Segment Start: Data to examine

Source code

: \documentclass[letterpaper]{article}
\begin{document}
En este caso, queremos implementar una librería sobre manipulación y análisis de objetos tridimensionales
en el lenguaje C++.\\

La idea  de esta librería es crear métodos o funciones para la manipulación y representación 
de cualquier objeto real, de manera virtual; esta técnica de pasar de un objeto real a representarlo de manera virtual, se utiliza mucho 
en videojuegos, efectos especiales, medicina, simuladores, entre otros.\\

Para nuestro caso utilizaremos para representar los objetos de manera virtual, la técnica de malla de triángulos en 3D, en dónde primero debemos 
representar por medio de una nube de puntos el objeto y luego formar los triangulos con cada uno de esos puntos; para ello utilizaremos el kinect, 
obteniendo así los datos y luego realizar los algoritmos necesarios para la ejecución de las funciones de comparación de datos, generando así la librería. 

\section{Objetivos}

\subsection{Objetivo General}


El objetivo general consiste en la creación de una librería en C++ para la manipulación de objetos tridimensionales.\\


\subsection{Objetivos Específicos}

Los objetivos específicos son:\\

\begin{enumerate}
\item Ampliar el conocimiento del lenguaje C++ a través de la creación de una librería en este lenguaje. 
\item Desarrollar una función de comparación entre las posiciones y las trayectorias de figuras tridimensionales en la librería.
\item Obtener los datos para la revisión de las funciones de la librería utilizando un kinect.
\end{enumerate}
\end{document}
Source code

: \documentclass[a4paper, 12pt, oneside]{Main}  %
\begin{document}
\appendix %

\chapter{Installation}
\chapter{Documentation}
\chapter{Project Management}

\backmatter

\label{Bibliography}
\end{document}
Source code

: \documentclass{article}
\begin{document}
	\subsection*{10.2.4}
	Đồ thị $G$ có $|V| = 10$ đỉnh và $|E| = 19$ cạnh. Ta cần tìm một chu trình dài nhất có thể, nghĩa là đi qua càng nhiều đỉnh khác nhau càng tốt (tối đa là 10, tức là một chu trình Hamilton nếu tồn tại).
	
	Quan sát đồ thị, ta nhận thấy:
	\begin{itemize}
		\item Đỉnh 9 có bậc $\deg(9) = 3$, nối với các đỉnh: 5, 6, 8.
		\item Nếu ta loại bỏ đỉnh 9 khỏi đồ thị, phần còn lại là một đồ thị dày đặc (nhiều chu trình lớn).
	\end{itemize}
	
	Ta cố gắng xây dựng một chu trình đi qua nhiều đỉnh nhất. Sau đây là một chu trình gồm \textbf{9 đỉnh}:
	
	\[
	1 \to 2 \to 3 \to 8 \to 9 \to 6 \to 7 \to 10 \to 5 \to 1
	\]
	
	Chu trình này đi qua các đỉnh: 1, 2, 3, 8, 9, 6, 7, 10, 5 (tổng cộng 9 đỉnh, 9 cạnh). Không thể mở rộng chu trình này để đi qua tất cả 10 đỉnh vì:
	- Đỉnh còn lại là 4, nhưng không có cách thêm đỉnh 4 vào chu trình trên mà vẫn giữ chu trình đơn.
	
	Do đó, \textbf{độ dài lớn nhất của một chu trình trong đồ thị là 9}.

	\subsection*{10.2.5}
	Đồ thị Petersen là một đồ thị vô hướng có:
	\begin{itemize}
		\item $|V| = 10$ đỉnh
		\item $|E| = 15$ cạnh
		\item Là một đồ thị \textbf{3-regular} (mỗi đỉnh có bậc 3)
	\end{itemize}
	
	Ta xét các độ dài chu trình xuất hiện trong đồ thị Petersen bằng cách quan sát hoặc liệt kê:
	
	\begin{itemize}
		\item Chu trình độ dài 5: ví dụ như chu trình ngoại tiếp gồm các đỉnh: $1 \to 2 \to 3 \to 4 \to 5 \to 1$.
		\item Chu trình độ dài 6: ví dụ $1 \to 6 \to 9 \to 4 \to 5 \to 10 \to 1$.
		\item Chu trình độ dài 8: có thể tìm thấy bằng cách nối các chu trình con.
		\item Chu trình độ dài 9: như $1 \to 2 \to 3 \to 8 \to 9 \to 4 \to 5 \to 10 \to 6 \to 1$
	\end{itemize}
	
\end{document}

Segment End: Data to examine

** Problem details **
Repeat the records above in full, word for word.

** Answer for the task **
Source code

: \documentclass[letterpaper]{article}
\begin{document}
En este caso, queremos implementar una librería sobre manipulación y análisis de objetos tridimensionales
en el lenguaje C++.\\

La idea  de esta librería es crear métodos o funciones para la manipulación y representación 
de cualquier objeto real, de manera virtual; esta técnica de pasar de un objeto real a representarlo de manera virtual, se utiliza mucho 
en videojuegos, efectos especiales, medicina, simuladores, entre otros.\\

Para nuestro caso utilizaremos para representar los objetos de manera virtual, la técnica de malla de triángulos en 3D, en dónde primero debemos 
representar por medio de una nube de puntos el objeto y luego formar los triangulos con cada uno de esos puntos; para ello utilizaremos el kinect, 
obteniendo así los datos y luego realizar los algoritmos necesarios para la ejecución de las funciones de comparación de datos, generando así la librería. 

\section{Objetivos}

\subsection{Objetivo General}


El objetivo general consiste en la creación de una librería en C++ para la manipulación de objetos tridimensionales.\\


\subsection{Objetivos Específicos}

Los objetivos específicos son:\\

\begin{enumerate}
\item Ampliar el conocimiento del lenguaje C++ a través de la creación de una librería en este lenguaje. 
\item Desarrollar una función de comparación entre las posiciones y las trayectorias de figuras tridimensionales en la librería.
\item Obtener los datos para la revisión de las funciones de la librería utilizando un kinect.
\end{enumerate}
\end{document}
Source code

: \documentclass[a4paper, 12pt, oneside]{Main}  %
\begin{document}
\appendix %

\chapter{Installation}
\chapter{Documentation}
\chapter{Project Management}

\backmatter

\label{Bibliography}
\end{document}
Source code

: \documentclass{article}
\begin{document}
	\subsection*{10.2.4}
	Đồ thị $G$ có $|V| = 10$ đỉnh và $|E| = 19$ cạnh. Ta cần tìm một chu trình dài nhất có thể, nghĩa là đi qua càng nhiều đỉnh khác nhau càng tốt (tối đa là 10, tức là một chu trình Hamilton nếu tồn tại).
	
	Quan sát đồ thị, ta nhận thấy:
	\begin{itemize}
		\item Đỉnh 9 có bậc $\deg(9) = 3$, nối với các đỉnh: 5, 6, 8.
		\item Nếu ta loại bỏ đỉnh 9 khỏi đồ thị, phần còn lại là một đồ thị dày đặc (nhiều chu trình lớn).
	\end{itemize}
	
	Ta cố gắng xây dựng một chu trình đi qua nhiều đỉnh nhất. Sau đây là một chu trình gồm \textbf{9 đỉnh}:
	
	\[
	1 \to 2 \to 3 \to 8 \to 9 \to 6 \to 7 \to 10 \to 5 \to 1
	\]
	
	Chu trình này đi qua các đỉnh: 1, 2, 3, 8, 9, 6, 7, 10, 5 (tổng cộng 9 đỉnh, 9 cạnh). Không thể mở rộng chu trình này để đi qua tất cả 10 đỉnh vì:
	- Đỉnh còn lại là 4, nhưng không có cách thêm đỉnh 4 vào chu trình trên mà vẫn giữ chu trình đơn.
	
	Do đó, \textbf{độ dài lớn nhất của một chu trình trong đồ thị là 9}.

	\subsection*{10.2.5}
	Đồ thị Petersen là một đồ thị vô hướng có:
	\begin{itemize}
		\item $|V| = 10$ đỉnh
		\item $|E| = 15$ cạnh
		\item Là một đồ thị \textbf{3-regular} (mỗi đỉnh có bậc 3)
	\end{itemize}
	
	Ta xét các độ dài chu trình xuất hiện trong đồ thị Petersen bằng cách quan sát hoặc liệt kê:
	
	\begin{itemize}
		\item Chu trình độ dài 5: ví dụ như chu trình ngoại tiếp gồm các đỉnh: $1 \to 2 \to 3 \to 4 \to 5 \to 1$.
		\item Chu trình độ dài 6: ví dụ $1 \to 6 \to 9 \to 4 \to 5 \to 10 \to 1$.
		\item Chu trình độ dài 8: có thể tìm thấy bằng cách nối các chu trình con.
		\item Chu trình độ dài 9: như $1 \to 2 \to 3 \to 8 \to 9 \to 4 \to 5 \to 10 \to 6 \to 1$
	\end{itemize}
	
\end{document}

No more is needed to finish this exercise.